The paper proposes the first polynomial time algorithm for computing the MLE of log-concave distributions in high dimensions. The proposed approach leverages the fact that log-concave MLE is contained in “tent densities”. Based on this observation, they propose a stochastic convex optimization algorithm for computing MLE. The main subroutine of the algorithm is an algorithm to sample from tent densities. The paper is theoretically interesting and provides a polynomial time algorithm, however, the degree of the polynomial is quite high. For example, step 1 of the Algorithm 2 takes time O(d^5) for d dimensional data. Further, given the sample complexity of the algorithm itself is exponential in d, the advantage of the polynomial time algorithm is not clear. In lemma 1, tent poles are defined as points X_i, but in line 184 it is defined as pairs (X_i, y_i) Is the epsilon in the sample complexity discussion (lines 156 - 170) different than the epsilon in Definition 2? If so, please clarify. Update: Thanks for answering my questions.

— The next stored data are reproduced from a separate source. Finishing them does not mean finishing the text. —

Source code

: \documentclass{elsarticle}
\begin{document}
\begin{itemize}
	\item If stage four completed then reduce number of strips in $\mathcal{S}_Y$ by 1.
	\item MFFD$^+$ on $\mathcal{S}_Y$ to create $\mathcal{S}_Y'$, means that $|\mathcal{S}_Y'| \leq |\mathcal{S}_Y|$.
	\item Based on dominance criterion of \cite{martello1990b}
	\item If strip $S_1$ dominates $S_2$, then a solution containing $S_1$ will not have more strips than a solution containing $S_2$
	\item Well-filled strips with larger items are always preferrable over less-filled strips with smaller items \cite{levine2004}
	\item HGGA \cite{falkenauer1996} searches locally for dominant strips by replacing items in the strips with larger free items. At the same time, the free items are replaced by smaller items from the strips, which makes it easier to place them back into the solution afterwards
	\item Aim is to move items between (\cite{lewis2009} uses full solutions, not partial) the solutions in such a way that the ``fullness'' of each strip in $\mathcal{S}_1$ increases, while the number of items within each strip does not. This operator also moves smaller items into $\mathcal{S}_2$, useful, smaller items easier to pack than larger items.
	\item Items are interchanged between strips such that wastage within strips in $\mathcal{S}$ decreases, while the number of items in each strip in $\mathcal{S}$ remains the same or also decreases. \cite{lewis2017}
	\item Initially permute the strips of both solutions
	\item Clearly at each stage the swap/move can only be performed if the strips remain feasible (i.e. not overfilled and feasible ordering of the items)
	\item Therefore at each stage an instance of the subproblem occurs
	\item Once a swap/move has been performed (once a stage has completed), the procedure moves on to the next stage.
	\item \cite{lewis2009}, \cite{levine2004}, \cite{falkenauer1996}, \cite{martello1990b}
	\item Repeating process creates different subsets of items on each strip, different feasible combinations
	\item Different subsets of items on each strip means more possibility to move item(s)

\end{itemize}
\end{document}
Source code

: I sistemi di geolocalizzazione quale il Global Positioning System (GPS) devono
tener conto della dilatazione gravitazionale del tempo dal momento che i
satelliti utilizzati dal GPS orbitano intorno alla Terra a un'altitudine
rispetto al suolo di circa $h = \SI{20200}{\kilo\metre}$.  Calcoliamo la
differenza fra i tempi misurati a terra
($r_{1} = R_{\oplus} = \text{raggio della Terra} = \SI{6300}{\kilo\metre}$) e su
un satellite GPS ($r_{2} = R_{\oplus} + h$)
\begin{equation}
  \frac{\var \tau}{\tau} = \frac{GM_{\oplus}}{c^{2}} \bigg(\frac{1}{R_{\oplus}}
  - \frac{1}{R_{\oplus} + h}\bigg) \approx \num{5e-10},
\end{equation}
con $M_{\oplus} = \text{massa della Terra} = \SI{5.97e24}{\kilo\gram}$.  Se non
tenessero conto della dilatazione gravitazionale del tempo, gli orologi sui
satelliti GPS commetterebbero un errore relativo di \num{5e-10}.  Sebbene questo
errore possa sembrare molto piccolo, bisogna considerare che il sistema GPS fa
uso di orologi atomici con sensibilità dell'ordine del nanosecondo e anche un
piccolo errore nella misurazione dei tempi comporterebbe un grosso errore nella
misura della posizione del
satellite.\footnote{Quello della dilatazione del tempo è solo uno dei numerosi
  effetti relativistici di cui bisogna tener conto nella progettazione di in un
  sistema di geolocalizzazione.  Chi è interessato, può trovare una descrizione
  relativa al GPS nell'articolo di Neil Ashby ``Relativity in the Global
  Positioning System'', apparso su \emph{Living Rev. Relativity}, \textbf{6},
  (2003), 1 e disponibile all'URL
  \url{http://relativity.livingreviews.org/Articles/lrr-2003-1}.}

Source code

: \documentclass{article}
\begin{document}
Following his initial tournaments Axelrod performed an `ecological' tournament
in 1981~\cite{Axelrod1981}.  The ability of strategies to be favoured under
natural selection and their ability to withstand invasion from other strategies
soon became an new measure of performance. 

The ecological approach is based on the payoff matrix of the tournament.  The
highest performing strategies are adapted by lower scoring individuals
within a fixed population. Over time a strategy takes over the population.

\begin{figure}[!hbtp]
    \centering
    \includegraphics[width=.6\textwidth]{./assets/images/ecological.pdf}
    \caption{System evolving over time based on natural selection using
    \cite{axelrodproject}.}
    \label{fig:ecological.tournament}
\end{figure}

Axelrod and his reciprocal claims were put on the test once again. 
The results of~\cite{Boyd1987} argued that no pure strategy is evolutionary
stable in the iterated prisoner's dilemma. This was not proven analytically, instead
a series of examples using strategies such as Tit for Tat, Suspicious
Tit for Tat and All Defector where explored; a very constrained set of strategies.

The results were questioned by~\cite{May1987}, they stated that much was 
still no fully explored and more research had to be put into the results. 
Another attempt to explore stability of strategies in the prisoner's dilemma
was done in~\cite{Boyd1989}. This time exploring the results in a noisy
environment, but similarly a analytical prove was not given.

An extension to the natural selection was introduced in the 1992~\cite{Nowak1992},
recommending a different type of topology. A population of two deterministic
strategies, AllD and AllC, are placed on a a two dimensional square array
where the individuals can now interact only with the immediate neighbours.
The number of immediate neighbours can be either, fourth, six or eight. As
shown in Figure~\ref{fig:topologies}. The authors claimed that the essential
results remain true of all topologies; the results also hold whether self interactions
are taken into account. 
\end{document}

Post-rebuttal: The authors have promised to incorporate an exposition of the sampler in the revised paper, I believe that will make the paper a more self-contained read. I maintain my rating of strong accept (8). --------------------------------- The family of log-concave distributions is a powerful and general family of distributions that are often used in machine learning (they include most of the common distribution families). I think this paper makes very nice contributions to the fundamental question of estimating the MLE distribution given a bunch of observations. I think the key contributions can be broken up into two key parts: - A bunch of simple but elegant structural results for the MLE distribution in terms of 'tent distributions' -- distributions such that its log-density is piecewise linear, and is supported over subdivisions of the convex hull of the datapoints. This allows them to write a convex program for optimizing over tent distributions. This program captures the MLE distribution. - In order to apply SGD (or other optimization methods) to optimize this program, we need a (sub)gradient oracle. Constructing such an oracle is the other key contribution of this paper. This part is technically involved and the authors build an algorithm to approximately sample from the current distribution. The authors give the first efficient algorithm for MLE estimation problem over a natural and important class of distributions. I think the paper merits acceptance on the strength of the results, and the techniques necessary.